You may have read our Feature Leader profile of Penelope Twemlow earlier this month. There is a second part to Penelope’s leadership journey. Yes she is a CEO and Board Chair of two boards. She is also a survivor of domestic violence. She has become a passionate advocate for initiatives to stop domestic violence and a mental health ambassador.
I have always been an avid supporter of initiatives to stop domestic violence and abuse. It wasn’t until I was the victim of domestic violence that I truly understood why it was so important.
To this day, I am thankful that I have only ever had to survive one case of domestic violence, but this will not stop me from advocating for all others who have, or still endure, domestic violence.
It was during my time in the Australian Defence Forces that I fell victim to domestic violence. Looking back at the situation now, I still cannot believe that it happened. That the person I had given my love and respect to would resort to physical and mental abuse to get his way. I was also incredibly embarrassed. I was a trained and qualified Naval Police Officer. I had undergone months of basic police training and successfully completed defensive tactics and how to disarm intruders. But none of this helped.
When the situation became personal, I became defenceless. I was unable to help myself. No longer was I the strong, defensive Military Officer who could fight her way out of a tough situation if required. Instead, I ran, I screamed, and I ran some more, hoping that anybody, anywhere would help.
My domestic violence situation occurred three days prior to Christmas.
A time when you are celebrating and being happy surrounded by family. Instead, directly after I was able to get away to safety, I contacted my twin sister, crying, and informed her of what had happened. I did not go home that Christmas and I did not enjoy time with my family. Instead, I chose to be ‘invisible’, hiding away from everyone and everything I knew for two weeks. I needed time to process what had happened and to figure out what to do next.
Domestic violence can happen to anyone, at any time, male or female, young or old. For some, domestic violence defines them and the rest of their life. For others, there is an ability to get through the pain and heartache and continue to live. I am thankful that I have had an amazing support network of family and friends to help me through my bad days, but not one day goes by when I don’t think about what happened.
Domestic violence is one of the most pervasive violations of human rights in the world, one of the least prosecuted crimes, and one of the greatest threats to lasting peace and development.
We all know that we have to do much more to respond to the cries for justice of people who have suffered violence. We have to do much more to end these horrible abuses and the impunity that allows these human rights violations to continue. Through my fundraising and advocacy work with domestic violence advocates like Queensland Women’s Legal Service, I will continue to fight for human rights, democracy and common values of humanity.
Throughout my career, I have being involved in a number of difficult situations that have left their mark on me forever. I do not regret anything I have done in my life, and I firmly believe that I have grown stronger from the experiences I have had.
I struggle with mental illness on a daily basis.
My mental health scars are not visible to the naked eye. You cannot touch them and you cannot easily diagnose them or cure them. I do not sleep and, when I manage to get a few hours, they are broken and filled with memories that I wish I could forget. Sights, sounds, tastes and smells trigger memories that take me back to certain situations that I do not want to relive.
At least 1 in 4 people will experience a mental health problem at some point in their lives.
That pretty much means that behind every door in Australia, you’ll find a family that includes or knows someone dealing with a mental health condition. Educating people on mental health and battling the stigma of mental illness is a massive mission and one that I am willing to take on. We need to learn to think progressively so we can build a world where everyone takes mental health seriously and does not discriminate against those with mental illness. Through my work with mental health agencies, I will fight to bring mental health out of the shadows and to assist people to talk about mental health. This will ensure that everyone, whatever their background and circumstances, can live a healthier, happier and more successful life.
As outlined by Elizabeth Broderick in her previous role as Sex Discrimination Commissioner, ‘the battle against the scourge of domestic violence must be fought in the boardrooms and classrooms of the country. It cannot simply be left to our courtrooms.’

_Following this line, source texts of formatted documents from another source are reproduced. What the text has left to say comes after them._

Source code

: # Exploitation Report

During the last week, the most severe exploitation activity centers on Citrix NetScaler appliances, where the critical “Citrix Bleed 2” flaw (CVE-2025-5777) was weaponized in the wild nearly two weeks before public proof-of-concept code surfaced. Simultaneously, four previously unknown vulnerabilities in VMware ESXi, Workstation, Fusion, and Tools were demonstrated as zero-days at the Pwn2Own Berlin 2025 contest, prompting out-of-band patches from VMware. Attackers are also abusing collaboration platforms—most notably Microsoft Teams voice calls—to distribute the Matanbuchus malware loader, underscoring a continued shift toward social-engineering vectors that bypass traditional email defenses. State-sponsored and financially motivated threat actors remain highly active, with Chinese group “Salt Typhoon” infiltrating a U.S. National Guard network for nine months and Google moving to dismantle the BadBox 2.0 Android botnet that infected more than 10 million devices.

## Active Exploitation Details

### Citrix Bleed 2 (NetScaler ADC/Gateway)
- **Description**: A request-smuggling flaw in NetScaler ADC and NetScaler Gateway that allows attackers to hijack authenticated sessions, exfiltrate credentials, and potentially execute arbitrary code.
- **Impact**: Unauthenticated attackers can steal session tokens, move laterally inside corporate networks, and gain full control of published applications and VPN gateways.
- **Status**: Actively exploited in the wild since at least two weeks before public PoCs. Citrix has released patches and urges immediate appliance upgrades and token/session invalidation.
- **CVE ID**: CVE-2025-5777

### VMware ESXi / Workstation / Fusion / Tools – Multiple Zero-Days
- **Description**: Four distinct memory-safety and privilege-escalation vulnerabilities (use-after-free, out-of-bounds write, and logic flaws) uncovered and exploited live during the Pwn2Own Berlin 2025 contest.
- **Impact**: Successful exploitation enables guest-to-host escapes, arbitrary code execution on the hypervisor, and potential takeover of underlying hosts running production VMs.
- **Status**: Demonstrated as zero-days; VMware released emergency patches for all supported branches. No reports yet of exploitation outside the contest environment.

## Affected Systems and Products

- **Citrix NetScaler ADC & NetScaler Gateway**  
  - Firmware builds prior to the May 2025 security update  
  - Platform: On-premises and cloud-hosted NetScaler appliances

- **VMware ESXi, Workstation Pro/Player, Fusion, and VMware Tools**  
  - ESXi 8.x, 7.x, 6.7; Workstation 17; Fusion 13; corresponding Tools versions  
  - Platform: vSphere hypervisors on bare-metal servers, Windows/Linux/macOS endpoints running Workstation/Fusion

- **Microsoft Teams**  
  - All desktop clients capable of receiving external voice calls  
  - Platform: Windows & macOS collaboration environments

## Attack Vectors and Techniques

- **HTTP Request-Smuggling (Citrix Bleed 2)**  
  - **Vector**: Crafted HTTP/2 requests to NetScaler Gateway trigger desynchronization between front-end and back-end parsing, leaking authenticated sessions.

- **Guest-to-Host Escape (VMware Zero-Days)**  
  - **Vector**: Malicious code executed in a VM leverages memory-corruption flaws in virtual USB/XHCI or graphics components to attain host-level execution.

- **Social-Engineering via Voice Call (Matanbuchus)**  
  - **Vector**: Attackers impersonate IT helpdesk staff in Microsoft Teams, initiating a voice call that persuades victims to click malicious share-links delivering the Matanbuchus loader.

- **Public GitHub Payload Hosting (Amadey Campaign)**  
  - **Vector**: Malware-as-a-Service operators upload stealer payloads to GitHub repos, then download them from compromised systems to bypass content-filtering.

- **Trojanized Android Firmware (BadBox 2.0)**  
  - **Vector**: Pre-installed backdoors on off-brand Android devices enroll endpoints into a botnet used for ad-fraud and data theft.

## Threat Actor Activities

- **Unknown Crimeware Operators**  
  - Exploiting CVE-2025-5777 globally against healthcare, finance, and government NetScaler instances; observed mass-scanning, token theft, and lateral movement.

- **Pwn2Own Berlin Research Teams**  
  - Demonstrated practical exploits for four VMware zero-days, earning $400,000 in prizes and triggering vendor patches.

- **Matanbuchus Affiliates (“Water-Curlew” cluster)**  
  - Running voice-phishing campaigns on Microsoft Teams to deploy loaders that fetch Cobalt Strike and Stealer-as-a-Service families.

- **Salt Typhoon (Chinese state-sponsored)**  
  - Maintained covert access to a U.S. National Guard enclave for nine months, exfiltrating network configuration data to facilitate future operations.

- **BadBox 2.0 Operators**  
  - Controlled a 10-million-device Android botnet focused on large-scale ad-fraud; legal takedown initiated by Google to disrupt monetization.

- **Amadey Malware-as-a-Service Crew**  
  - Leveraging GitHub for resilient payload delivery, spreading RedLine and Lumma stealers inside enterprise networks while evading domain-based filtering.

The societal attitudes which allow a woman’s partner to justify his abhorrent violent actions to himself are the same attitudes that continually see women under-represented in key leadership roles and paid less than men for the same work.
International evidence about the key drivers of violence against women shows that preventing violence against women is connected to gender equality. According to evidence collected by the World Health Organisation, ‘gender inequality increases the risk of violence by men against women, and gender inequalities also inhibit the ability of vulnerable people to seek protection’.
We also know that the rates of violence against women are lower in countries where women achieve greater equality with men.
Eradicating gender-based violence involves challenging the deeply ingrained attitudes, beliefs and distorted values that give rise to violence against women, and engaging the institutions that reinforce, allow or do not challenge these attitudes.
Preventing and eliminating violence against women and children requires a change in our culture and habits. To tackle violence, we need to tackle inequalities and men must be our allies not our opponents in this fight.